With this type of glasses, the visual field is diminished and objects may appear and disappear in front of the eyes. In addition, they are not useful in unilateral aphakia or when the differences in magnification between the two eyes is great. This is because they do not allow the development of binocular vision, generating amblyopia and strabismus.

Aphakic contact lenses

Contact lenses are a very useful resource in visual rehabilitation in patients of any age. Likewise, they can be used in cases of affection of only one eye or in people with bilateral aphakia.

The biggest disadvantages they present are their high cost and the constant need for replacement, due to the growth of the eye in the first years of life. Placement can be difficult for some parents.

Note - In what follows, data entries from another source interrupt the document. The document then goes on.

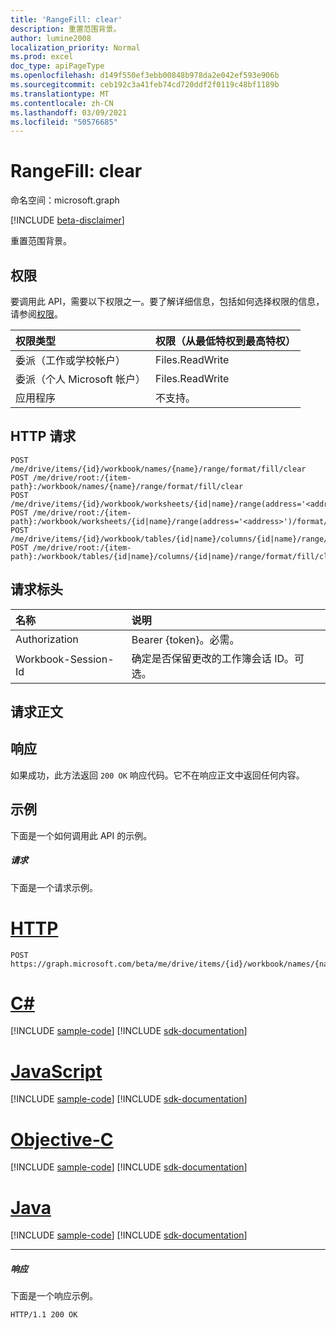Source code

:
 ```yaml
---
title: 'RangeFill: clear'
description: 重置范围背景。
author: lumine2008
localization_priority: Normal
ms.prod: excel
doc_type: apiPageType
ms.openlocfilehash: d149f550ef3ebb00848b978da2e042ef593e906b
ms.sourcegitcommit: ceb192c3a41feb74cd720ddf2f0119c48bf1189b
ms.translationtype: MT
ms.contentlocale: zh-CN
ms.lasthandoff: 03/09/2021
ms.locfileid: "50576685"
---
```

# <a name="rangefill-clear"></a>RangeFill: clear

命名空间：microsoft.graph

[!INCLUDE [beta-disclaimer](../../includes/beta-disclaimer.md)]

重置范围背景。
## <a name="permissions"></a>权限
要调用此 API，需要以下权限之一。要了解详细信息，包括如何选择权限的信息，请参阅[权限](/graph/permissions-reference)。

|权限类型      | 权限（从最低特权到最高特权）              |
|:--------------------|:---------------------------------------------------------|
|委派（工作或学校帐户） | Files.ReadWrite    |
|委派（个人 Microsoft 帐户） | Files.ReadWrite    |
|应用程序 | 不支持。 |

## <a name="http-request"></a>HTTP 请求
<!-- { "blockType": "ignored" } -->
```http
POST /me/drive/items/{id}/workbook/names/{name}/range/format/fill/clear
POST /me/drive/root:/{item-path}:/workbook/names/{name}/range/format/fill/clear
POST /me/drive/items/{id}/workbook/worksheets/{id|name}/range(address='<address>')/format/fill/clear
POST /me/drive/root:/{item-path}:/workbook/worksheets/{id|name}/range(address='<address>')/format/fill/clear
POST /me/drive/items/{id}/workbook/tables/{id|name}/columns/{id|name}/range/format/fill/clear
POST /me/drive/root:/{item-path}:/workbook/tables/{id|name}/columns/{id|name}/range/format/fill/clear

```
## <a name="request-headers"></a>请求标头
| 名称       | 说明|
|:---------------|:----------|
| Authorization  | Bearer {token}。必需。 |
| Workbook-Session-Id  | 确定是否保留更改的工作簿会话 ID。可选。|

## <a name="request-body"></a>请求正文

## <a name="response"></a>响应

如果成功，此方法返回 `200 OK` 响应代码。它不在响应正文中返回任何内容。

## <a name="example"></a>示例
下面是一个如何调用此 API 的示例。
##### <a name="request"></a>请求
下面是一个请求示例。

# <a name="http"></a>[HTTP](#tab/http)
<!-- {
  "blockType": "request",
  "name": "rangefill_clear"
}-->
```http
POST https://graph.microsoft.com/beta/me/drive/items/{id}/workbook/names/{name}/range/format/fill/clear
```
# <a name="c"></a>[C#](#tab/csharp)
[!INCLUDE [sample-code](../includes/snippets/csharp/rangefill-clear-csharp-snippets.md)]
[!INCLUDE [sdk-documentation](../includes/snippets/snippets-sdk-documentation-link.md)]

# <a name="javascript"></a>[JavaScript](#tab/javascript)
[!INCLUDE [sample-code](../includes/snippets/javascript/rangefill-clear-javascript-snippets.md)]
[!INCLUDE [sdk-documentation](../includes/snippets/snippets-sdk-documentation-link.md)]

# <a name="objective-c"></a>[Objective-C](#tab/objc)
[!INCLUDE [sample-code](../includes/snippets/objc/rangefill-clear-objc-snippets.md)]
[!INCLUDE [sdk-documentation](../includes/snippets/snippets-sdk-documentation-link.md)]

# <a name="java"></a>[Java](#tab/java)
[!INCLUDE [sample-code](../includes/snippets/java/rangefill-clear-java-snippets.md)]
[!INCLUDE [sdk-documentation](../includes/snippets/snippets-sdk-documentation-link.md)]

---


##### <a name="response"></a>响应
下面是一个响应示例。 
<!-- {
  "blockType": "response",
  "truncated": true,
  "@odata.type": "microsoft.graph.none"
} -->
```http
HTTP/1.1 200 OK
```

<!-- uuid: 8fcb5dbc-d5aa-4681-8e31-b001d5168d79
2015-10-25 14:57:30 UTC -->
<!--
{
  "type": "#page.annotation",
  "description": "RangeFill: clear",
  "keywords": "",
  "section": "documentation",
  "tocPath": "",
  "suppressions": [
  ]
}
-->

Similarly, the occasional loss of the lens is an additional problem to be aware of. Generally, in children with monocular aphakia, it is recommended that the fellow eye be occluded to prevent the development of visual disturbances.

There are rigid or flexible lenses on the market that have shown good tolerance.

Similar to what happens with frame glasses, in young children some diopters are added to increase the focus of near vision. Then, depending on the patient’s follow-up, it is decided to switch to bifocal lenses, which usually occurs between 2 or 3 years of age.

Some parents prefer to go to the consultation every month so that the contact lenses are replaced by a specialist. It is another possibility.

Intraocular lenses (IOLs)

Intraocular lens implants are an attractive option for rehabilitating vision in older children and adults. On the contrary, the technical problems faced by the surgeon, both in choosing the appropriate intraocular lens in young children and the high risks of subsequent complications, make it the least viable option for these patients.

With technological advances, the recommended age has decreased.

The main study that followed the treatment of aphakia in childhood, The Infant Aphakia Treatment Study (IATS), was performed with patients who did not have another structural abnormality in the eye. Therefore, considerations in children with additional conditions should be evaluated by an experienced team.

The intraocular lens implant does not eliminate the need to wear glasses. There are refractory changes that must be corrected after surgery and it is common to resort to glasses.

Likewise, the main complications to take into account with IOLs are the development of glaucoma and opacification of the visual axis. Not to mention the surgical difficulties dependent on the condition of each eye.

The placement of an IOL is an increasingly common practice. However, it is still a surgery with its risks.

Follow-up: the key to success in aphakia

It is vitally important that parents understand that cataract surgery is only the first step for the visual rehabilitation of the child. The cooperation of adults is essential for the success of the approach to aphakia.

During the first years, check-ups are regular and frequent, but follow-up of these patients should be maintained throughout life. Some of the consultations will have to be carried out under sedation to allow a thorough review in young children.